# INSTRUCTIONS FOR THE TASK
Lines that include the string "acción" are the ones to copy from the entries below.

# GIVEN INFORMATION
=-=-=-=-=

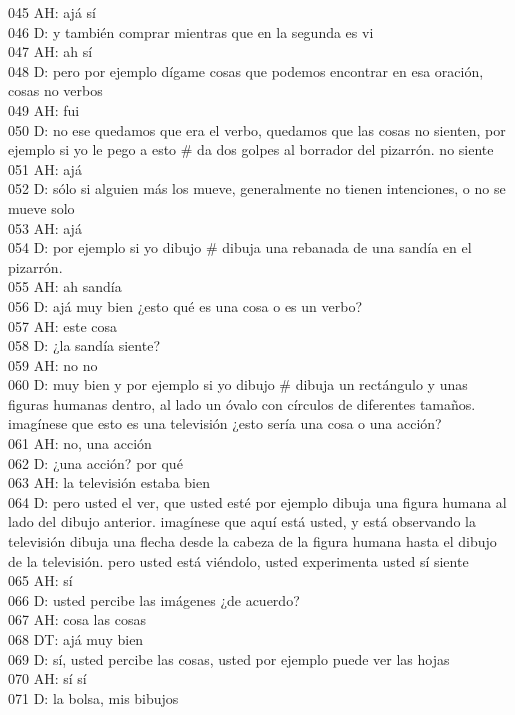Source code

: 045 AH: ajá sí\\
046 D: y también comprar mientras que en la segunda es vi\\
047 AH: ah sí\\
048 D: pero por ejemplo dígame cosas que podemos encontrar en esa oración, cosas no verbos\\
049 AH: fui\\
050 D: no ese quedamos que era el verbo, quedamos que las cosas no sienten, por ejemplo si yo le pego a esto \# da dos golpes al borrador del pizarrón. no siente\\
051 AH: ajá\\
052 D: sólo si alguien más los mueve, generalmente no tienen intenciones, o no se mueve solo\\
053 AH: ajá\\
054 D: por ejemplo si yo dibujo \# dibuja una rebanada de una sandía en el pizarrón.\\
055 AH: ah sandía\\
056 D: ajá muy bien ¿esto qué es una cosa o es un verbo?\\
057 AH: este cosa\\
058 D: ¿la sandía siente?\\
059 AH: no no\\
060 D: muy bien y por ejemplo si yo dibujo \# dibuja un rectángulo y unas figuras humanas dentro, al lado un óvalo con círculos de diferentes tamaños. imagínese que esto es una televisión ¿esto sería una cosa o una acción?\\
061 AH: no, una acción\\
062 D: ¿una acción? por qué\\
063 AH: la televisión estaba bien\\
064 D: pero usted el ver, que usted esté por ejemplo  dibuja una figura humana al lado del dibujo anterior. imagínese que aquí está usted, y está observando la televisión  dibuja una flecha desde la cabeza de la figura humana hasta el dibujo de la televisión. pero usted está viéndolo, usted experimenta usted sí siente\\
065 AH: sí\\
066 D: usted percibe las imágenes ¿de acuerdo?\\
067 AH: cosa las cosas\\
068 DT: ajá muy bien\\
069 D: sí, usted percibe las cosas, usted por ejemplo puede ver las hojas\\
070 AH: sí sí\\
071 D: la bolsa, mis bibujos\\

=-=-=-=-=

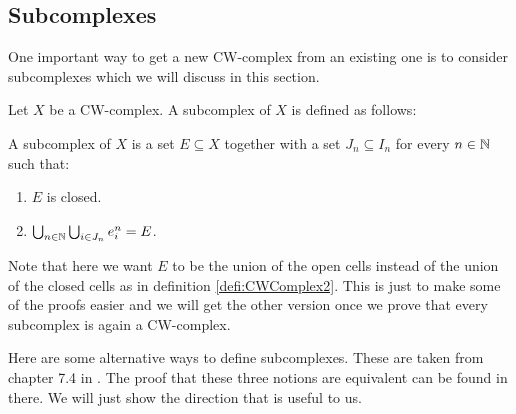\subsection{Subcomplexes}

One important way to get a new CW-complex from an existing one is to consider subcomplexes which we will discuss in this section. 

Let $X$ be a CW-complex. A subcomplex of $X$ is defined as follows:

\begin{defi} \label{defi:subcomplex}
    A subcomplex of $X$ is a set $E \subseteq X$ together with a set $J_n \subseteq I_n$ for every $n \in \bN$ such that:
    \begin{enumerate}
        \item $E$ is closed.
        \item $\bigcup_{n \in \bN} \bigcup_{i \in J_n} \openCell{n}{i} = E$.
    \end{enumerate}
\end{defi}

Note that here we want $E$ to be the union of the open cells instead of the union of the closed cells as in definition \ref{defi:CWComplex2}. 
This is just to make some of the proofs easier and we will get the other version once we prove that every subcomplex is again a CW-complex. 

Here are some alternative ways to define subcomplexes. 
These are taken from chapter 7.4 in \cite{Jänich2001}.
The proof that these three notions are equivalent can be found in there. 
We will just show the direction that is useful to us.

=-=-=-=-=

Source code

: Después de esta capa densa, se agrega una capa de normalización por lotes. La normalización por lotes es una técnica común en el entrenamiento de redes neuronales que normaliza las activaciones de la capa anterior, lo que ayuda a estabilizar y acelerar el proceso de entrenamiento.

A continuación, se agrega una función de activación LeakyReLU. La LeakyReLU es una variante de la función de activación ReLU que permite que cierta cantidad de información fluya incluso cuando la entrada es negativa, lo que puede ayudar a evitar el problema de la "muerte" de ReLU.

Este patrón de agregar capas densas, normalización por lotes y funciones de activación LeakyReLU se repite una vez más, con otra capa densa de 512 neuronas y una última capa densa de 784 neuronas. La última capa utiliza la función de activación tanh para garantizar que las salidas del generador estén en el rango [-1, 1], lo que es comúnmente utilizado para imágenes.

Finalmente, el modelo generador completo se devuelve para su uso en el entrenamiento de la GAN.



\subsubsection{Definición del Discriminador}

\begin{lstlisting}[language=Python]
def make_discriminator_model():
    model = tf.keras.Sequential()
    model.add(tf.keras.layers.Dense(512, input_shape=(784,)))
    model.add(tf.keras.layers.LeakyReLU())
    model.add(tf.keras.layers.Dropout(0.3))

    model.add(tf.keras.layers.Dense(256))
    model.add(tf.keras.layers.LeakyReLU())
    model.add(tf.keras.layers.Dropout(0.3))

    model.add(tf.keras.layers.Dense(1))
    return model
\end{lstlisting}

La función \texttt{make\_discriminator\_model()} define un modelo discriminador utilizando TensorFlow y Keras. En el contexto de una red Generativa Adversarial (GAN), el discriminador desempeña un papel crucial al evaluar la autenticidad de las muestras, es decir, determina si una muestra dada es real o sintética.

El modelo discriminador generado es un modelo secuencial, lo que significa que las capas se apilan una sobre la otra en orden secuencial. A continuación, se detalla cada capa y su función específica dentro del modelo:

=-=-=-=-=

# FINAL ANSWER
060 D: muy bien y por ejemplo si yo dibujo \# dibuja un rectángulo y unas figuras humanas dentro, al lado un óvalo con círculos de diferentes tamaños. imagínese que esto es una televisión ¿esto sería una cosa o una acción?\\
061 AH: no, una acción\\
062 D: ¿una acción? por qué\\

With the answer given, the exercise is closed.